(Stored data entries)
□ □ □

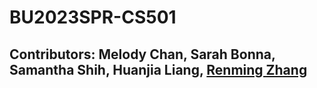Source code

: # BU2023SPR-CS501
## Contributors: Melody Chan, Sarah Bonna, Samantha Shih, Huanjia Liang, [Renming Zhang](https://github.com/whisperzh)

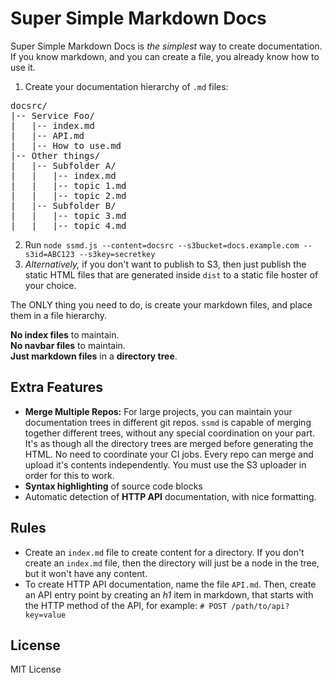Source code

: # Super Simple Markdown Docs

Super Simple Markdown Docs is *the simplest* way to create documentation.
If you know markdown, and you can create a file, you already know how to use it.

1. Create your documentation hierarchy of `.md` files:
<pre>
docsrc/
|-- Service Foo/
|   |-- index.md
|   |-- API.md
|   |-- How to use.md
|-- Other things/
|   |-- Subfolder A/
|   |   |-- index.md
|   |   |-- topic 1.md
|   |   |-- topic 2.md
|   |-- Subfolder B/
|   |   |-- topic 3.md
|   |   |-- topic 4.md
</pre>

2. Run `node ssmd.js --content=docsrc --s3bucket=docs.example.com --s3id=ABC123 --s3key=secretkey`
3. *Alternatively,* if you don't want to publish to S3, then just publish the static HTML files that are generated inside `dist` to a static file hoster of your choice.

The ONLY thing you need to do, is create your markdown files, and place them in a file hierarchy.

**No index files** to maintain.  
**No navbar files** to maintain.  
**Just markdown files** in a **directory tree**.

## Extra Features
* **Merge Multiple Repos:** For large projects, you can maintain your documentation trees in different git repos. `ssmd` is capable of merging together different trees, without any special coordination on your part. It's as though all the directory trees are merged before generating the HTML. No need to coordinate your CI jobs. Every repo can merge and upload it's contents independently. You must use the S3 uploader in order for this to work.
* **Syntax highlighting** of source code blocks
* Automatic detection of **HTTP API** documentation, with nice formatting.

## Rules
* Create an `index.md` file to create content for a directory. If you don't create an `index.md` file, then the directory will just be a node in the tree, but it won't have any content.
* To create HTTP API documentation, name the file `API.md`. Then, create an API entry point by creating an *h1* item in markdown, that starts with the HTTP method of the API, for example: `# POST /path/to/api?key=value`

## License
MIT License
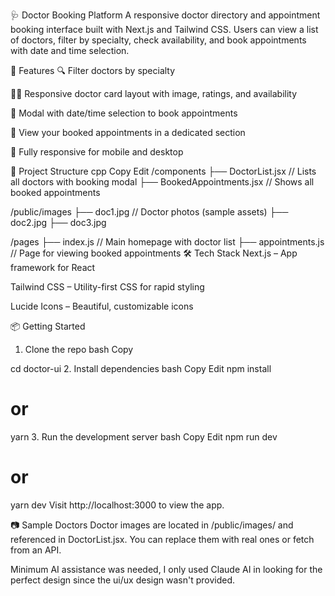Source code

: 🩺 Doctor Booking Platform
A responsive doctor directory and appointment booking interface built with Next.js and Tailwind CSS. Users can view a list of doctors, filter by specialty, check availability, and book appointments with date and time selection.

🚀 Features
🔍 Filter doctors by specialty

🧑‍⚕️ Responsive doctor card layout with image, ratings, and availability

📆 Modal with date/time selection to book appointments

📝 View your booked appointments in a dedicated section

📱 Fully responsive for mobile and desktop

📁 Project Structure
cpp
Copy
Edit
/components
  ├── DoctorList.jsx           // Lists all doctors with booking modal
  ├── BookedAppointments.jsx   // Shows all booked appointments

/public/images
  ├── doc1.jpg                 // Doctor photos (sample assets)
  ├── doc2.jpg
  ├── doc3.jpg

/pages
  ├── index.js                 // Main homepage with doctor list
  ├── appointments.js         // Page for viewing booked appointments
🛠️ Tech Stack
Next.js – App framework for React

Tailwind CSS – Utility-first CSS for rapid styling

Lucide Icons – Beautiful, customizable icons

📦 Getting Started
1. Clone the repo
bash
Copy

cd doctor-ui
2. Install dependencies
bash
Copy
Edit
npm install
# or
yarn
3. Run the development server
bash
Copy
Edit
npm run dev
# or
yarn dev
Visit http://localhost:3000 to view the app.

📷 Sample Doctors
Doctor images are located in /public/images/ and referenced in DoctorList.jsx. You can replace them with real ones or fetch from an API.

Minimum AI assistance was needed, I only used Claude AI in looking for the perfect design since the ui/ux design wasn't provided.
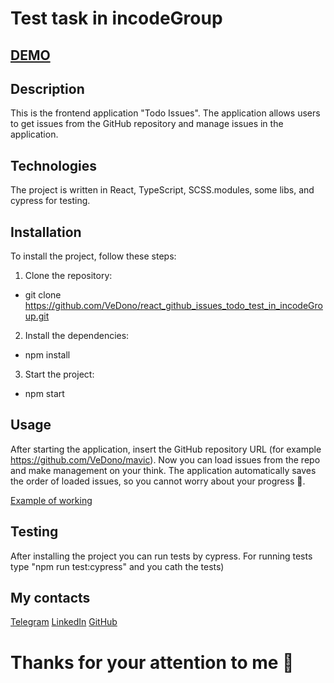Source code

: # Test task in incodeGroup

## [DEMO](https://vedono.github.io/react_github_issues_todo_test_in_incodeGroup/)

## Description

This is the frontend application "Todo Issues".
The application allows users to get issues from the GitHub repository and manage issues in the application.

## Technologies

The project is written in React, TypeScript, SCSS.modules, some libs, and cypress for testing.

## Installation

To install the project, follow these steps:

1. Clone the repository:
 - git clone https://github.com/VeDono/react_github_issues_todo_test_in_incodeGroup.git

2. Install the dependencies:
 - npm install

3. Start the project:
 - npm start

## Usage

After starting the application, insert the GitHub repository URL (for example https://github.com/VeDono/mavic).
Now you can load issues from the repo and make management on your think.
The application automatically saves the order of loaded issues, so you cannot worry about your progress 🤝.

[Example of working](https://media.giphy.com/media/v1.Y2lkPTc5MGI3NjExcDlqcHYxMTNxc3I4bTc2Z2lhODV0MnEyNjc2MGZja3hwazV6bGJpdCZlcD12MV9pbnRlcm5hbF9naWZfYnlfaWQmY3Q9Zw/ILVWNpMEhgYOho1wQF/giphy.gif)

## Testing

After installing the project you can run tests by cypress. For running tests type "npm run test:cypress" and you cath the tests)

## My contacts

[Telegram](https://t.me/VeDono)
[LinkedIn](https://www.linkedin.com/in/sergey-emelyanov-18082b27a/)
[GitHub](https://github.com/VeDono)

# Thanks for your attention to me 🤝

□ □ □

INSTRUCTIONS FOR THE TASK: The expected answer is each line of the records above that includes the string "images".

RESPONSE TO THE TASK:
/public/images
Doctor images are located in /public/images/ and referenced in DoctorList.jsx. You can replace them with real ones or fetch from an API.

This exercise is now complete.